The business of buying and selling energy---a major industry in Brazil---also relies on high-end computing using parallel codes; almost every energy company has a cluster, Coutinho said.

Representing South Africa, Happy Sithole of the Centre for High Performance Computing in Capetown spoke of the center's acquisition of a Blue Gene/P, the largest machine installed in Africa to date. Scientists at the center, he said, focus on the interfaces between software and applications, and between applications and hardware. Computing power, Sithole said, should be put to use not only for scientific discovery but also for the benefit of society and for outreach to high school students.

Happy Sithole of the Centre for High Performance Computing in Capetown: Along with scientific research, computing power should be used to benefit society.

The hour was late (the panel got started at 8 PM, after a busy day at the conference), but the large and engaged audience kept the discussion going for well over two hours.
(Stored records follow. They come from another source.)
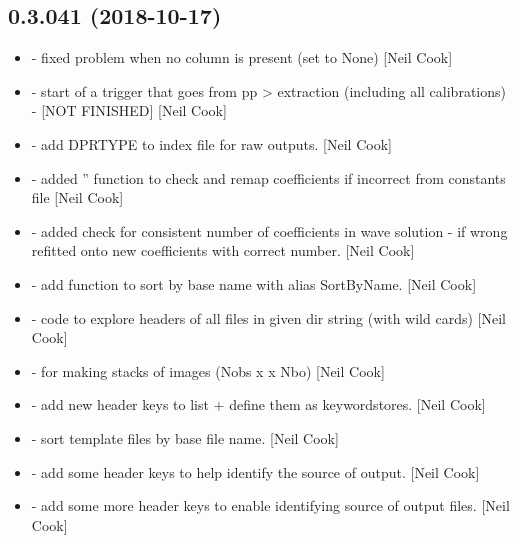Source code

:\documentclass[a4paper,10pt,english]{report}
\begin{document}
\subsection{0.3.041 (2018-10-17)}
\label{\detokenize{misc/changelog:id290}}\begin{itemize}
\item {} 
 - fixed problem when no column is present (set to
None) {[}Neil Cook{]}

\item {} 
 - start of a trigger that goes from pp \textendash{}\textgreater{}
extraction (including all calibrations) - {[}NOT FINISHED{]} {[}Neil Cook{]}

\item {} 
 - add DPRTYPE to index file for raw outputs. {[}Neil
Cook{]}

\item {} 
 - added ” function to check
and remap coefficients if incorrect from constants file
 {[}Neil Cook{]}

\item {} 
  - added check for consistent number of coefficients
in wave solution - if wrong refitted onto new coefficients with
correct number. {[}Neil Cook{]}

\item {} 
 - add function to sort by base name  with
alias SortByName. {[}Neil Cook{]}

\item {} 
 - code to explore headers of all files in given dir
string (with wild cards) {[}Neil Cook{]}

\item {} 
 - for making stacks of images (Nobs x  x
Nbo) {[}Neil Cook{]}

\item {} 
 - add new header keys to list + define them as
keywordstores. {[}Neil Cook{]}

\item {} 
 - sort template files by base file name. {[}Neil
Cook{]}

\item {} 
 - add some header keys to help identify the
source of output. {[}Neil Cook{]}

\item {} 
 - add some more header keys to enable
identifying source of output files. {[}Neil Cook{]}

\end{itemize}
\end{document}
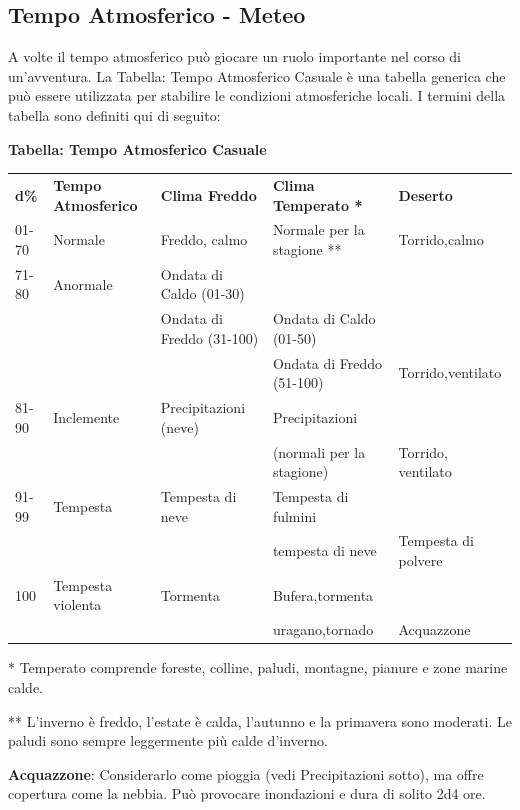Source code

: \documentclass[a4paper,11pt,twoside,openany]{book}
\begin{document}
\subsection{Tempo Atmosferico - Meteo}

\label{tempo-atmosferico---meteo}

A volte il tempo atmosferico può giocare un ruolo importante nel corso di un'avventura. La Tabella: Tempo Atmosferico Casuale è una tabella generica che può essere utilizzata per stabilire le condizioni atmosferiche locali. I termini della tabella sono definiti qui di seguito:

\bigskip

\textbf{Tabella: Tempo Atmosferico Casuale}

\begin{tabularx}{0.95\textwidth}{lXXXX}
	\toprule
	\textbf{d\%} & \textbf{Tempo Atmosferico} & \textbf{Clima Freddo}& \textbf{Clima Temperato {*}}   & \textbf{Deserto}\\
	01-70   & Normale& Freddo, calmo   & Normale per la stagione {*}{*} & Torrido,calmo\\
	71-80   & Anormale    & Ondata di Caldo (01-30)   \\
	   &   & Ondata di Freddo (31-100) & Ondata di Caldo (01-50)\\
	   &   &  & Ondata di Freddo (51-100) & Torrido,ventilato\\
	81-90   & Inclemente  & Precipitazioni (neve)& Precipitazioni    \\
	   &   &  & (normali per la stagione) & Torrido, ventilato\\
	91-99   & Tempesta    & Tempesta di neve& Tempesta di fulmini    \\
	   &   &  & tempesta di neve& Tempesta di polvere\\
	100& Tempesta violenta& Tormenta   & Bufera,tormenta   \\
	   &   &  & uragano,tornado & Acquazzone\\
\end{tabularx}

* Temperato comprende foreste, colline, paludi, montagne, pianure
e zone marine calde.

** L'inverno è freddo, l'estate è calda, l'autunno e la primavera sono moderati. Le paludi sono sempre leggermente più calde d'inverno.

\bigskip

\textbf{Acquazzone}: Considerarlo come pioggia (vedi Precipitazioni sotto), ma offre copertura come la nebbia. Può provocare inondazioni e dura di solito 2d4 ore.
\end{document}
There was a consensus that parallelism, although the key to sustained "Moore's law" performance scaling, is now grossly underutilized. The need is greater than ever before for transformative ideas---in research, education, and outreach---that will enable a "quantum jump" in software productivity, dramatically improve the adoption rate of new software and algorithms into existing computational science communities, and support the growth of communities in new areas of broad impact.

Padma Raghavan of Pennsylvania State University gave an invited talk, "When Sparse Applications Meet Architectures," at SIAM's 2008 parallel processing conference.